For a team desperately needing a productive 1B option, passing on Choi was a big-time mistake.

Ron Madden
03-25-2006, 06:55 AM
Yeah, he's no great shakes, like I said, but he's dirt cheap, and could produce league average OPS for pennies on the dollar. Plus he's a bunch better than the current first baseman, Hatteberg.

I hope that Krivsky goes out and gets an even better first baseman than Choi, but doesn't hurt our payroll in doing so--or at least not so to the point of crippling the team's ability to acquire pitching.

All Krivsky has to do here is.. Bring Adam Dunn in from LF to play 1B. and start Chris Denorfia in LF. :beerme:

Red Thunder
03-25-2006, 09:04 AM
The Reds can't afford to pick up Choi, as he is only able to play first base.

Hatteberg is here, he is pretty one-dimensional (first base, maybe emergency catcher) as well, the team simply doesn't need another younger Hatteberg in Choi.

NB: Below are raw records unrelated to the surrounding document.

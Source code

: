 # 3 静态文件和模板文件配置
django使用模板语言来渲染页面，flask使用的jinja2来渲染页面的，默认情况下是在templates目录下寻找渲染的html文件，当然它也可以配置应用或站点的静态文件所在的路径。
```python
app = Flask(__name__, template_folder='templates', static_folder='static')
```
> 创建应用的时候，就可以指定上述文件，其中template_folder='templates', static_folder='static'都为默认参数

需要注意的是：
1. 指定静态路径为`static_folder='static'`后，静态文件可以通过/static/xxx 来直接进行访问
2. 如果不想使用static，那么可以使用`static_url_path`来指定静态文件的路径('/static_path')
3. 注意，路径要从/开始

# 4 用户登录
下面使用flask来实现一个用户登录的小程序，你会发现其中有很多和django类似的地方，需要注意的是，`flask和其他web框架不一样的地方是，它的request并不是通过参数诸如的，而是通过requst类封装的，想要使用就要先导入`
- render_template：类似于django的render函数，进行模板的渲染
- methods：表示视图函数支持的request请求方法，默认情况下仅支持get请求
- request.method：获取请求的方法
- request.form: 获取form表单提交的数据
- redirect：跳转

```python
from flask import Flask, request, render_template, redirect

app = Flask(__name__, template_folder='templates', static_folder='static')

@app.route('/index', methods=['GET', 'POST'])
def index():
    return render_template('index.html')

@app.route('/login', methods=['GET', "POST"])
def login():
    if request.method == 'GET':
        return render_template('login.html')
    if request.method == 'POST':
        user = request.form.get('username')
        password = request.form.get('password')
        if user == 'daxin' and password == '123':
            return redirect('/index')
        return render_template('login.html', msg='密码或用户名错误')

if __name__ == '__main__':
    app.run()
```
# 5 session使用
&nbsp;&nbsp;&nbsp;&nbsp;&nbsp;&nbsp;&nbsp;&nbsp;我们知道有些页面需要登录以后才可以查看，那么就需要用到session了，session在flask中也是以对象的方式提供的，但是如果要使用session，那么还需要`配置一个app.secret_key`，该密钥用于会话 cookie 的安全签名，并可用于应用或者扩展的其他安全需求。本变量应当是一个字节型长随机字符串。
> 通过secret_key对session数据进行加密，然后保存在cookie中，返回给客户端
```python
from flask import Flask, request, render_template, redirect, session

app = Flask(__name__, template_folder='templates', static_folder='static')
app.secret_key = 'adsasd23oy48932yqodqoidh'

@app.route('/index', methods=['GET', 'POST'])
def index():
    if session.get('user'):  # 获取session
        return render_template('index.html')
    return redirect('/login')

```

The Reds are likely going to carry 12 pitchers, that means that the extra outfielders / infielders have to be able to play multiple positions. Womack can do it, Aurilia as well and the reserve outfielders (Wise, McCracken, Denorfia etc.) can all play each outfield position.

From a statistical standpoint it would have made sense to pick up Choi if Hatteberg would not already be signed. But Hatteberg is here, so I disagree with Steel ... it's a reasonable decision not to pick him up. It would hurt more to stockpile another first baseman just for the reason of talent. And if Choi had been claimed at the expense of releasing Hatteberg, this move would have been pretty expensive for no significant better production.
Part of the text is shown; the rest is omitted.